• **Your instructions**
Report the lines of the data below that contain the string "수정하기".

• **Stored data entries**
....

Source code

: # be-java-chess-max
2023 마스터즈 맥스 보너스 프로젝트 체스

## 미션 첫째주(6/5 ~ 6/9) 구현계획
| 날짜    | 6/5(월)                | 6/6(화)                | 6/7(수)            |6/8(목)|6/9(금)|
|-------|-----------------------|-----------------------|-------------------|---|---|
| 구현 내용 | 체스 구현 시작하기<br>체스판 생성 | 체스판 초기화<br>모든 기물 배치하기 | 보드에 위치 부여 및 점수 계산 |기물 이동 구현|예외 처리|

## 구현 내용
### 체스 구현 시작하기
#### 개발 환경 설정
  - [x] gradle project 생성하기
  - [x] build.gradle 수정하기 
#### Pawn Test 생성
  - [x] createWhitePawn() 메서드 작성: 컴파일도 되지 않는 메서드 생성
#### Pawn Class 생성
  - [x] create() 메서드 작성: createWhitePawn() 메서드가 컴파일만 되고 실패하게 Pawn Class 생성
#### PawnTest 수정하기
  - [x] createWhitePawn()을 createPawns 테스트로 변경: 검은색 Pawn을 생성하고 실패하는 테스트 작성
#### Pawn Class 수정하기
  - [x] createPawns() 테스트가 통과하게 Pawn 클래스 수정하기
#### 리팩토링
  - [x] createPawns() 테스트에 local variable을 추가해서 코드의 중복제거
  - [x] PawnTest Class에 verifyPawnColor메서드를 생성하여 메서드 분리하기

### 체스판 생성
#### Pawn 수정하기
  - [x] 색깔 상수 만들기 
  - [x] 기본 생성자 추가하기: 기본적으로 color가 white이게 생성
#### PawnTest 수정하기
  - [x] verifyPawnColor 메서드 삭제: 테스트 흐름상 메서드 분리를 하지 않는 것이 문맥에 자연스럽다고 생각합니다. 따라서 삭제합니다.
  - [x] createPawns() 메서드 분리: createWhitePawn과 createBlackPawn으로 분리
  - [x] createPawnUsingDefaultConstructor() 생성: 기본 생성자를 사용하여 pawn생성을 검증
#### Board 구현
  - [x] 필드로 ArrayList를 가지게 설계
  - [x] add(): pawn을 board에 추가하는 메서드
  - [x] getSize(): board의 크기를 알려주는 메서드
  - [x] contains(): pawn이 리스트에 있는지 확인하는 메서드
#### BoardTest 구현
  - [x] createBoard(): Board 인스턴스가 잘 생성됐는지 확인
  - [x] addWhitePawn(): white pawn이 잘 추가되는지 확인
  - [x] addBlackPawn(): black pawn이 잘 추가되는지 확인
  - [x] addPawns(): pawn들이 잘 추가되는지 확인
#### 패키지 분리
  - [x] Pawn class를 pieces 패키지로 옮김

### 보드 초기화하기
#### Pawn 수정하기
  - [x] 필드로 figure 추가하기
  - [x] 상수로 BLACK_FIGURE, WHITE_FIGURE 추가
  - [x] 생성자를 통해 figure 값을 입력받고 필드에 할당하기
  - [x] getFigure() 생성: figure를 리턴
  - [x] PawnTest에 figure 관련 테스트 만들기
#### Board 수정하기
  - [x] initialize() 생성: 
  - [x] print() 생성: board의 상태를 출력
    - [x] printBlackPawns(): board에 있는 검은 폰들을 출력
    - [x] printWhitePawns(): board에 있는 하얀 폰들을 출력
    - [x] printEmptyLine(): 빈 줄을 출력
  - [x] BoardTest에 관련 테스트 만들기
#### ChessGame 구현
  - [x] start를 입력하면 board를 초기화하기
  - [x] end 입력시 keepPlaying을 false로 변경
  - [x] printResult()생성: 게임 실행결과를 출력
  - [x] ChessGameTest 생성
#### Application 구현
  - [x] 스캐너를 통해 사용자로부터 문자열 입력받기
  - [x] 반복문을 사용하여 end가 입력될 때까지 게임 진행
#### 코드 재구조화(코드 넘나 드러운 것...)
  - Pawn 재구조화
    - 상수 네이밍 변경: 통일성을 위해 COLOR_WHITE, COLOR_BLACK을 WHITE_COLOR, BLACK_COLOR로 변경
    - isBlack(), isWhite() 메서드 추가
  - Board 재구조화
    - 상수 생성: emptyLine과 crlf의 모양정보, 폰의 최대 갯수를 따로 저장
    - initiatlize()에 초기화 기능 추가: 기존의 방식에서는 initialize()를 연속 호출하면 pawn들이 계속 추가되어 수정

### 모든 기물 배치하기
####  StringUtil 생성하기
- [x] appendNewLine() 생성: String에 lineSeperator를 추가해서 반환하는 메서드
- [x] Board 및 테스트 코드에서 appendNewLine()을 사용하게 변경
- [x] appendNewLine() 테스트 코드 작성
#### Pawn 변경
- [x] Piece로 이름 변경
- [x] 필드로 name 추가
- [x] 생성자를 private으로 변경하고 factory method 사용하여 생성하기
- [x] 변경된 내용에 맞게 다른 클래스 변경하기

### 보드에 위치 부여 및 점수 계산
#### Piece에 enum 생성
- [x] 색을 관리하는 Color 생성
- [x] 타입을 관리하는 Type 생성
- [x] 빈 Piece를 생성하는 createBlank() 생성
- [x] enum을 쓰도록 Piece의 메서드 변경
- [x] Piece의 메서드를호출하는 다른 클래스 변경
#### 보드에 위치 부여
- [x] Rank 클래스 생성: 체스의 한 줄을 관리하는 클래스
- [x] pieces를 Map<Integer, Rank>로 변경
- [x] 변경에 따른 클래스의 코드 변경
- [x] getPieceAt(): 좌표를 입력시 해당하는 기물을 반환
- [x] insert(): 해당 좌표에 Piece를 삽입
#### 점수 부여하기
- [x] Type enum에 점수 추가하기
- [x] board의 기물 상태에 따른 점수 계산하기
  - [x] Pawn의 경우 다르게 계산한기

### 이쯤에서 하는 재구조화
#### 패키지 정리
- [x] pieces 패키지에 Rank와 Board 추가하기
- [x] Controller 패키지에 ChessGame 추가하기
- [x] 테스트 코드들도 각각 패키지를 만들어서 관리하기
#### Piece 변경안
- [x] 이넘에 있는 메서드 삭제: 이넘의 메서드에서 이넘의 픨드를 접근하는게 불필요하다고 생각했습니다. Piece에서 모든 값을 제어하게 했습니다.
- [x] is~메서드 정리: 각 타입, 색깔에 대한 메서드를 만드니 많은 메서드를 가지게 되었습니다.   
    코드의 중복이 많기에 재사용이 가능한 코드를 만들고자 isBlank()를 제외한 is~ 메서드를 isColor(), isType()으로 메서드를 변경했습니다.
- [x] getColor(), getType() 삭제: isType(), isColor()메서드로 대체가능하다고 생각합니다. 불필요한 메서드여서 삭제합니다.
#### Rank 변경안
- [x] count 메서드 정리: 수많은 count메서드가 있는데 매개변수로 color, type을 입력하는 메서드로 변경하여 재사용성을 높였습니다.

....

• **Solution to the problem**
  - [x] build.gradle 수정하기 
#### PawnTest 수정하기
#### Pawn Class 수정하기
  - [x] createPawns() 테스트가 통과하게 Pawn 클래스 수정하기
#### Pawn 수정하기
#### PawnTest 수정하기
#### Pawn 수정하기
#### Board 수정하기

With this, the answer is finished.